● DATA FOR THIS TASK
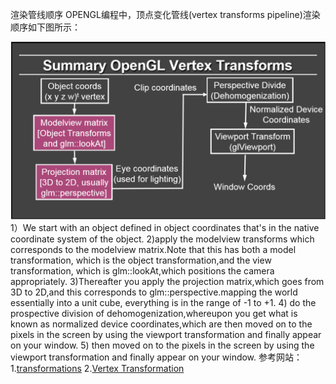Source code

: 渲染管线顺序
OPENGL编程中，顶点变化管线(vertex transforms pipeline)渲染顺序如下图所示：

![](/Computer_Graphics/images/41.png)
1）We start with an object defined in object coordinates that's in the native coordinate system of the object.
2)apply the modelview transforms which corresponds to the modelview matrix.Note that this has both a model transformation, which is the object transformation,and the view transformation, which is glm::lookAt,which positions the camera appropriately.
3)Thereafter you apply the projection matrix,which goes from 3D to 2D,and this corresponds to glm::perspective.mapping the world essentially into a unit cube, everything is in the range of -1 to +1. 
4) do the prospective division of dehomogenization,whereupon you get what is known as normalized device coordinates,which are then moved on to the pixels in the screen by using the viewport transformation and finally appear on your window.
5) then moved on to the pixels in the screen by using the viewport transformation and finally appear on your window.
参考网站：1.[transformations](https://open.gl/transformations) 2.[Vertex Transformation](https://www.khronos.org/opengl/wiki/Vertex_Transformation#Example)
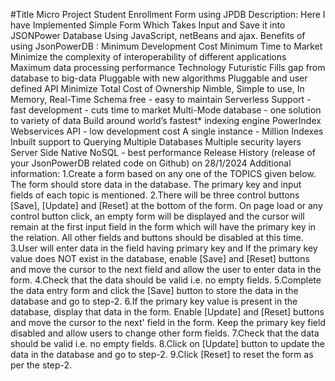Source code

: #Title 
Micro Project Student Enrollment Form using JPDB
Description: 
Here I have Implemented Simple Form Which Takes Input and Save it into JSONPower Database Using JavaScript, netBeans and ajax. 
Benefits of using JsonPowerDB : Minimum Development Cost Minimum Time to Market Minimize the complexity of interoperability of different applications Maximum data processing performance Technology Futuristic Fills gap from database to big-data Pluggable with new algorithms Pluggable and user defined API Minimize Total Cost of Ownership Nimble, Simple to use, In Memory, Real-Time Schema free - easy to maintain Serverless Support - fast development - cuts time to market Multi-Mode database - one solution to variety of data Build around world’s fastest* indexing engine PowerIndex Webservices API - low development cost A single instance - Million Indexes Inbuilt support to Querying Multiple Databases Multiple security layers Server Side Native NoSQL - best performance 
Release History (release of your JsonPowerDB related code on Github) on 28/1/2024 
Additional information: 
1.Create a form based on any one of the TOPICS given below. The form should store data in the database. The primary key and input fields of each topic is mentioned. 
2.There will be three control buttons [Save], [Update] and [Reset] at the bottom of the form. On page load or any control button click, an empty form will be displayed and the cursor will remain at the first input field in the form which will have the primary key in the relation. All other fields and buttons should be disabled at this time. 
3.User will enter data in the field having primary key and If the primary key value does NOT exist in the database, enable [Save] and [Reset] buttons and move the cursor to the next field and allow the user to enter data in the form. 
4.Check that the data should be valid i.e. no empty fields. 
5.Complete the data entry form and click the [Save] button to store the data in the database and go to step-2. 
6.If the primary key value is present in the database, display that data in the form. Enable [Update] and [Reset] buttons and move the cursor to the next' field in the form. Keep the primary key field disabled and allow users to change other form fields. 
7.Check that the data should be valid i.e. no empty fields. 
8.Click on [Update] button to update the data in the database and go to step-2. 
9.Click [Reset] to reset the form as per the step-2.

● PROBLEM STATEMENT
Output the complete listing exactly as it appears, except for the images.

● WRITTEN RESPONSE
Source code

: 渲染管线顺序
OPENGL编程中，顶点变化管线(vertex transforms pipeline)渲染顺序如下图所示：

![](/Computer_Graphics/images/41.png)
1）We start with an object defined in object coordinates that's in the native coordinate system of the object.
2)apply the modelview transforms which corresponds to the modelview matrix.Note that this has both a model transformation, which is the object transformation,and the view transformation, which is glm::lookAt,which positions the camera appropriately.
3)Thereafter you apply the projection matrix,which goes from 3D to 2D,and this corresponds to glm::perspective.mapping the world essentially into a unit cube, everything is in the range of -1 to +1. 
4) do the prospective division of dehomogenization,whereupon you get what is known as normalized device coordinates,which are then moved on to the pixels in the screen by using the viewport transformation and finally appear on your window.
5) then moved on to the pixels in the screen by using the viewport transformation and finally appear on your window.
参考网站：1.[transformations](https://open.gl/transformations) 2.[Vertex Transformation](https://www.khronos.org/opengl/wiki/Vertex_Transformation#Example)
Source code

: #Title 
Micro Project Student Enrollment Form using JPDB
Description: 
Here I have Implemented Simple Form Which Takes Input and Save it into JSONPower Database Using JavaScript, netBeans and ajax. 
Benefits of using JsonPowerDB : Minimum Development Cost Minimum Time to Market Minimize the complexity of interoperability of different applications Maximum data processing performance Technology Futuristic Fills gap from database to big-data Pluggable with new algorithms Pluggable and user defined API Minimize Total Cost of Ownership Nimble, Simple to use, In Memory, Real-Time Schema free - easy to maintain Serverless Support - fast development - cuts time to market Multi-Mode database - one solution to variety of data Build around world’s fastest* indexing engine PowerIndex Webservices API - low development cost A single instance - Million Indexes Inbuilt support to Querying Multiple Databases Multiple security layers Server Side Native NoSQL - best performance 
Release History (release of your JsonPowerDB related code on Github) on 28/1/2024 
Additional information: 
1.Create a form based on any one of the TOPICS given below. The form should store data in the database. The primary key and input fields of each topic is mentioned. 
2.There will be three control buttons [Save], [Update] and [Reset] at the bottom of the form. On page load or any control button click, an empty form will be displayed and the cursor will remain at the first input field in the form which will have the primary key in the relation. All other fields and buttons should be disabled at this time. 
3.User will enter data in the field having primary key and If the primary key value does NOT exist in the database, enable [Save] and [Reset] buttons and move the cursor to the next field and allow the user to enter data in the form. 
4.Check that the data should be valid i.e. no empty fields. 
5.Complete the data entry form and click the [Save] button to store the data in the database and go to step-2. 
6.If the primary key value is present in the database, display that data in the form. Enable [Update] and [Reset] buttons and move the cursor to the next' field in the form. Keep the primary key field disabled and allow users to change other form fields. 
7.Check that the data should be valid i.e. no empty fields. 
8.Click on [Update] button to update the data in the database and go to step-2. 
9.Click [Reset] to reset the form as per the step-2.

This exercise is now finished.